• **About this exercise**
Transcribe each entry so that it matches the original exactly.

Stored dataset items:
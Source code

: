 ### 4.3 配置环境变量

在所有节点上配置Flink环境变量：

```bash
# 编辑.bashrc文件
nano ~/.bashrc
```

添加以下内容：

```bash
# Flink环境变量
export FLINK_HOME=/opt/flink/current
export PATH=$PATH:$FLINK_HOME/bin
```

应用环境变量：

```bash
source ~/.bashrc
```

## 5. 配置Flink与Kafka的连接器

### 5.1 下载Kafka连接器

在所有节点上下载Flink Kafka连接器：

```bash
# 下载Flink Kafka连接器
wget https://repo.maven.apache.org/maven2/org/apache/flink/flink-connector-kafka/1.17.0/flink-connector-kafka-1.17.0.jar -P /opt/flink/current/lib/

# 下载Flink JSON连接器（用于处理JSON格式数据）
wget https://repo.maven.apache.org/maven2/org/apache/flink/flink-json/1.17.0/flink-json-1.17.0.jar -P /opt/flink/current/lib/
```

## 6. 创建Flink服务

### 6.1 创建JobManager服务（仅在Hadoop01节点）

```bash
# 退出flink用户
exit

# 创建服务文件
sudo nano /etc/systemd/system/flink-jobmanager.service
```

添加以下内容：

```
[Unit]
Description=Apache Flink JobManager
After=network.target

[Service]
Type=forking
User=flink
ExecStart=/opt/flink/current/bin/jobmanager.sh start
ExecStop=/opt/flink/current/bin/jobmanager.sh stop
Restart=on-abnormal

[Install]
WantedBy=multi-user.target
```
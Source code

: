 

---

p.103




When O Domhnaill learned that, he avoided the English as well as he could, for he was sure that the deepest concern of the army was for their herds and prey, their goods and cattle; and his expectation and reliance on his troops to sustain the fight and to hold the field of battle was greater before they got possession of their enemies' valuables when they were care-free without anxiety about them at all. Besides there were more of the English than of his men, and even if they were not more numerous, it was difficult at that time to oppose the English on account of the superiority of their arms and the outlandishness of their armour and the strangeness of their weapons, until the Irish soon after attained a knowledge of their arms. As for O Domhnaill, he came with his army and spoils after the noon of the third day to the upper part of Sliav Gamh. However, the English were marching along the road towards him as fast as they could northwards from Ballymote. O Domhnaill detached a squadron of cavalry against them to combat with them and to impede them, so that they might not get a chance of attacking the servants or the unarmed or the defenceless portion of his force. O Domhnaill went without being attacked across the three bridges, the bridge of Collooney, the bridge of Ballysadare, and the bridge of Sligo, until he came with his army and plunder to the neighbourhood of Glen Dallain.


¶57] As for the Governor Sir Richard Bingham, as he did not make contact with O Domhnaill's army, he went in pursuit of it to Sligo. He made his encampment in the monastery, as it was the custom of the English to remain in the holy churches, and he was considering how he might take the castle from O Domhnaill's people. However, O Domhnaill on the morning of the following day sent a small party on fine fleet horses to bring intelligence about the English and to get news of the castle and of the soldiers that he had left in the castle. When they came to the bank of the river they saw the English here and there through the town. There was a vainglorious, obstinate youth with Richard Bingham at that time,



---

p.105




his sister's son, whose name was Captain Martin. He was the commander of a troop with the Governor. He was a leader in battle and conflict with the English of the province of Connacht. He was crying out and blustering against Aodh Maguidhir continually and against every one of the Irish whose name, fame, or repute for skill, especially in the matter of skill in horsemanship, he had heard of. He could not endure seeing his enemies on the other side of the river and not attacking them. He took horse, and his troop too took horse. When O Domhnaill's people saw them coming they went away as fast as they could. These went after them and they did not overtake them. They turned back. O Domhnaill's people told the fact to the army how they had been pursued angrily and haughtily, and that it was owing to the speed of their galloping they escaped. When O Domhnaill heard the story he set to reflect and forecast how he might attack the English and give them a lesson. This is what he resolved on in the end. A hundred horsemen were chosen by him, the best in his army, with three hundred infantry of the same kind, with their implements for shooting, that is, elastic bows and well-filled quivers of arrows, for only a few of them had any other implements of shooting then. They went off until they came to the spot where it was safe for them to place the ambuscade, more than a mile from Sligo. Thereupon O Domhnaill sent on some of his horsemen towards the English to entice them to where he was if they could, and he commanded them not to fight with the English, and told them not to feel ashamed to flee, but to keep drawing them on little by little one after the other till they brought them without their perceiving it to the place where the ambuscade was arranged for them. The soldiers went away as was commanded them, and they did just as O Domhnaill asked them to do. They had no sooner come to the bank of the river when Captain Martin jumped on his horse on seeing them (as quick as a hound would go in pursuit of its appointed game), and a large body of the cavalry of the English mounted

• **Result of the exercise**
Source code

: ### 4.3 配置环境变量

在所有节点上配置Flink环境变量：

```bash
# 编辑.bashrc文件
nano ~/.bashrc
```

添加以下内容：

```bash
# Flink环境变量
export FLINK_HOME=/opt/flink/current
export PATH=$PATH:$FLINK_HOME/bin
```

应用环境变量：

```bash
source ~/.bashrc
```

## 5. 配置Flink与Kafka的连接器

### 5.1 下载Kafka连接器

在所有节点上下载Flink Kafka连接器：

```bash
# 下载Flink Kafka连接器
wget https://repo.maven.apache.org/maven2/org/apache/flink/flink-connector-kafka/1.17.0/flink-connector-kafka-1.17.0.jar -P /opt/flink/current/lib/

# 下载Flink JSON连接器（用于处理JSON格式数据）
wget https://repo.maven.apache.org/maven2/org/apache/flink/flink-json/1.17.0/flink-json-1.17.0.jar -P /opt/flink/current/lib/
```

## 6. 创建Flink服务

### 6.1 创建JobManager服务（仅在Hadoop01节点）

```bash
# 退出flink用户
exit

# 创建服务文件
sudo nano /etc/systemd/system/flink-jobmanager.service
```

添加以下内容：

```
[Unit]
Description=Apache Flink JobManager
After=network.target

[Service]
Type=forking
User=flink
ExecStart=/opt/flink/current/bin/jobmanager.sh start
ExecStop=/opt/flink/current/bin/jobmanager.sh stop
Restart=on-abnormal

[Install]
WantedBy=multi-user.target
```
Source code

: 

---

p.103




When O Domhnaill learned that, he avoided the English as well as he could, for he was sure that the deepest concern of the army was for their herds and prey, their goods and cattle; and his expectation and reliance on his troops to sustain the fight and to hold the field of battle was greater before they got possession of their enemies' valuables when they were care-free without anxiety about them at all. Besides there were more of the English than of his men, and even if they were not more numerous, it was difficult at that time to oppose the English on account of the superiority of their arms and the outlandishness of their armour and the strangeness of their weapons, until the Irish soon after attained a knowledge of their arms. As for O Domhnaill, he came with his army and spoils after the noon of the third day to the upper part of Sliav Gamh. However, the English were marching along the road towards him as fast as they could northwards from Ballymote. O Domhnaill detached a squadron of cavalry against them to combat with them and to impede them, so that they might not get a chance of attacking the servants or the unarmed or the defenceless portion of his force. O Domhnaill went without being attacked across the three bridges, the bridge of Collooney, the bridge of Ballysadare, and the bridge of Sligo, until he came with his army and plunder to the neighbourhood of Glen Dallain.


¶57] As for the Governor Sir Richard Bingham, as he did not make contact with O Domhnaill's army, he went in pursuit of it to Sligo. He made his encampment in the monastery, as it was the custom of the English to remain in the holy churches, and he was considering how he might take the castle from O Domhnaill's people. However, O Domhnaill on the morning of the following day sent a small party on fine fleet horses to bring intelligence about the English and to get news of the castle and of the soldiers that he had left in the castle. When they came to the bank of the river they saw the English here and there through the town. There was a vainglorious, obstinate youth with Richard Bingham at that time,



---

p.105




his sister's son, whose name was Captain Martin. He was the commander of a troop with the Governor. He was a leader in battle and conflict with the English of the province of Connacht. He was crying out and blustering against Aodh Maguidhir continually and against every one of the Irish whose name, fame, or repute for skill, especially in the matter of skill in horsemanship, he had heard of. He could not endure seeing his enemies on the other side of the river and not attacking them. He took horse, and his troop too took horse. When O Domhnaill's people saw them coming they went away as fast as they could. These went after them and they did not overtake them. They turned back. O Domhnaill's people told the fact to the army how they had been pursued angrily and haughtily, and that it was owing to the speed of their galloping they escaped. When O Domhnaill heard the story he set to reflect and forecast how he might attack the English and give them a lesson. This is what he resolved on in the end. A hundred horsemen were chosen by him, the best in his army, with three hundred infantry of the same kind, with their implements for shooting, that is, elastic bows and well-filled quivers of arrows, for only a few of them had any other implements of shooting then. They went off until they came to the spot where it was safe for them to place the ambuscade, more than a mile from Sligo. Thereupon O Domhnaill sent on some of his horsemen towards the English to entice them to where he was if they could, and he commanded them not to fight with the English, and told them not to feel ashamed to flee, but to keep drawing them on little by little one after the other till they brought them without their perceiving it to the place where the ambuscade was arranged for them. The soldiers went away as was commanded them, and they did just as O Domhnaill asked them to do. They had no sooner come to the bank of the river when Captain Martin jumped on his horse on seeing them (as quick as a hound would go in pursuit of its appointed game), and a large body of the cavalry of the English mounted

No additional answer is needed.